Sequential Variational Lower Bound

Updated 1 October 2025

Sequential variational lower bound is a method that extends the classical ELBO by explicitly modeling temporal dependencies in sequential data.
It leverages techniques such as FIVO and VSMC, using particle filtering to tighten the estimator for marginal likelihood and improve inference.
The approach enhances robust optimization and is pivotal in applications like time series analysis, speech, video, and deep sequential modeling.

A sequential variational lower bound is a variational objective formulated to provide a tractable, often tighter, lower bound on the marginal likelihood (evidence) for models involving sequential or temporally structured data. It generalizes the classical evidence lower bound (ELBO) used in static latent variable models by explicitly integrating the temporal or structural dependencies that arise in sequential data, such as time series, state-space models, and recurrent neural architectures. The sequential variational lower bound is fundamental for probabilistic learning and inference in modern machine learning, enabling scalable optimization and improved posterior approximation in challenging sequential tasks.
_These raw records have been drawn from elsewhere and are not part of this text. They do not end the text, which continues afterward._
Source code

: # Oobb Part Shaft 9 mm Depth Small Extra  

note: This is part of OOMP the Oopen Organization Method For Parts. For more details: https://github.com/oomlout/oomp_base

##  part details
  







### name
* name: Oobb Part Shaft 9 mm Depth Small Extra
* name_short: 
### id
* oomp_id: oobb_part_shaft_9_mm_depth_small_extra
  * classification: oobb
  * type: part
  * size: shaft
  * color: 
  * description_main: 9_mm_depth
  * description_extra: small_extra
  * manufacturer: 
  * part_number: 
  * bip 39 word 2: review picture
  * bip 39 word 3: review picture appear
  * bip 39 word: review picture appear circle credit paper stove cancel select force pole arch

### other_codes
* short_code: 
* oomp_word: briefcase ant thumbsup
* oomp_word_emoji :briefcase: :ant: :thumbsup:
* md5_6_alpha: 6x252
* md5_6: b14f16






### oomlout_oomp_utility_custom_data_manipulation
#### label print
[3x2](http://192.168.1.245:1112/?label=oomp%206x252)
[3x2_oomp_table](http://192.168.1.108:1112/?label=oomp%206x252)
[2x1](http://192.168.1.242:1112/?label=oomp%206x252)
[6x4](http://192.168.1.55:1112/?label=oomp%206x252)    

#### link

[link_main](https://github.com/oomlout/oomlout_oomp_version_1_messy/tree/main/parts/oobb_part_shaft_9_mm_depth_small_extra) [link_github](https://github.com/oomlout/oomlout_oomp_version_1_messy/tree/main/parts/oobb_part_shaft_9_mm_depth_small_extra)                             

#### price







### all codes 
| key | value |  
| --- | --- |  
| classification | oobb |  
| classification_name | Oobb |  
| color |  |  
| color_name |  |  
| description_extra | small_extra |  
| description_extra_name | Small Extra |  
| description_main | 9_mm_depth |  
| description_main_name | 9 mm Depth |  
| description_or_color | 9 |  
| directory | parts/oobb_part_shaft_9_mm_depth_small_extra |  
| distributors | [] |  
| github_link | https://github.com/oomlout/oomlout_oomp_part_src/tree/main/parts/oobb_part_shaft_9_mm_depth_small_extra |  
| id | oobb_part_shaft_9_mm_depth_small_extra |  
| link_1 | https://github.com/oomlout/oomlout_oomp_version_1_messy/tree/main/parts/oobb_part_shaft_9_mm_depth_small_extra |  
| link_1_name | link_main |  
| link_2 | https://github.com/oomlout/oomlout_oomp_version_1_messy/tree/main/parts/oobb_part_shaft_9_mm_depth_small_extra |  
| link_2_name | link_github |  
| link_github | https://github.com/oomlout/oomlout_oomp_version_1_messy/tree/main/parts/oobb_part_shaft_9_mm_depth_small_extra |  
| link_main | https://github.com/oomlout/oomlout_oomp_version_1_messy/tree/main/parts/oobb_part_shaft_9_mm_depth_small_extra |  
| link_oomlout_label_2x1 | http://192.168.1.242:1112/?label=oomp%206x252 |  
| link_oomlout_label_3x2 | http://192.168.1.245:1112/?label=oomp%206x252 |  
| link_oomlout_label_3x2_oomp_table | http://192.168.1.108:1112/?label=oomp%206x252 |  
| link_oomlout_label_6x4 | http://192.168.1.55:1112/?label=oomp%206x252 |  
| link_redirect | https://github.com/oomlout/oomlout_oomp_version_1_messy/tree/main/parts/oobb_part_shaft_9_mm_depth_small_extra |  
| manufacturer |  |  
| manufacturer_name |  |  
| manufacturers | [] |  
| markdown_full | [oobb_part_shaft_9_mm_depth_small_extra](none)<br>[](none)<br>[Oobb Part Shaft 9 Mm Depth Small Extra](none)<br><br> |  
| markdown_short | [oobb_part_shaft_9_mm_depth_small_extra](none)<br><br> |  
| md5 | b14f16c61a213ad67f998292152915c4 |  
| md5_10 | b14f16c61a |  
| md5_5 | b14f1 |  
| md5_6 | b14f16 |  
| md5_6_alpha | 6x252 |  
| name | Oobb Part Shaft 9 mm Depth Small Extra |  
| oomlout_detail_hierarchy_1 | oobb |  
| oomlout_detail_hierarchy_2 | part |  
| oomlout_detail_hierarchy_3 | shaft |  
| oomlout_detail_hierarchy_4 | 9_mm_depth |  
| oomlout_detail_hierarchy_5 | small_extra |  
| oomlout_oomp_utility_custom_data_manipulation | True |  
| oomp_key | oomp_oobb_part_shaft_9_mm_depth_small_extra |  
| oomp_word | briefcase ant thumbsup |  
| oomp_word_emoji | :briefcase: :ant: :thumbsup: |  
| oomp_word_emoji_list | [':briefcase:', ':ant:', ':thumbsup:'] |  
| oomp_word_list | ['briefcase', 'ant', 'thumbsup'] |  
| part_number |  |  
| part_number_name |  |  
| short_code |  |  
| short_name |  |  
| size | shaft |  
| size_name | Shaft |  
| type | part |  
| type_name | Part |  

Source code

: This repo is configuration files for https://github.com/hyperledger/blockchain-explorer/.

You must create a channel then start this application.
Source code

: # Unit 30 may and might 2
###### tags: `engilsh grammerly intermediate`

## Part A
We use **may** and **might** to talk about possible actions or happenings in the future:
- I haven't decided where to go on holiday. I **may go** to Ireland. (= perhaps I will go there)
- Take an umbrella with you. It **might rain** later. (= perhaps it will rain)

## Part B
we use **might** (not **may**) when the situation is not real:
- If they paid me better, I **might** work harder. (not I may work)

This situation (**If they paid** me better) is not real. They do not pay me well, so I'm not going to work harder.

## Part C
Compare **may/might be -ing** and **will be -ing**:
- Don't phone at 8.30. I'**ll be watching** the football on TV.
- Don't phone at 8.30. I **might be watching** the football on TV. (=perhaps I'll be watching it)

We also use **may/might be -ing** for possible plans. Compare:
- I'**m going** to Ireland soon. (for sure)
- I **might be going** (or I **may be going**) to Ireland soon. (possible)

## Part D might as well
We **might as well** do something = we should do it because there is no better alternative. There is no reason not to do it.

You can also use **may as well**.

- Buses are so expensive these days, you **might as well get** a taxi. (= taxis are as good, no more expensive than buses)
1. Foundations and Definitions

The classical ELBO for a single data point x and latent variable z is

$\log p(x) \geq \mathbb{E}_{q(z|x)} [\log p(x, z) - \log q(z|x)]$

In sequential latent variable models with observed data $\mathbf{x}_{1:T}$ and latent variables $\mathbf{z}_{1:T}$ , the joint distribution typically factorizes as

$p(\mathbf{x}_{1:T}, \mathbf{z}_{1:T}) = \prod_{t=1}^T p(x_t \mid z_t) p(z_t \mid z_{t-1})$

A sequential variational lower bound extends the ELBO by leveraging sequential structure: $\log p(\mathbf{x}_{1:T}) \geq \mathbb{E}_{q(\mathbf{z}_{1:T}|\mathbf{x}_{1:T})}\left[ \sum_{t=1}^T \log p(x_t|z_t) + \log p(z_t|z_{t-1}) - \log q(z_t|\cdot) \right]$ The conditioning in $q(z_t|\cdot)$ encapsulates possible choices, such as filtering (conditioning on the past) or smoothing (conditioning on all data), and is central to the approximation fidelity and downstream performance (Bayer et al., 2021).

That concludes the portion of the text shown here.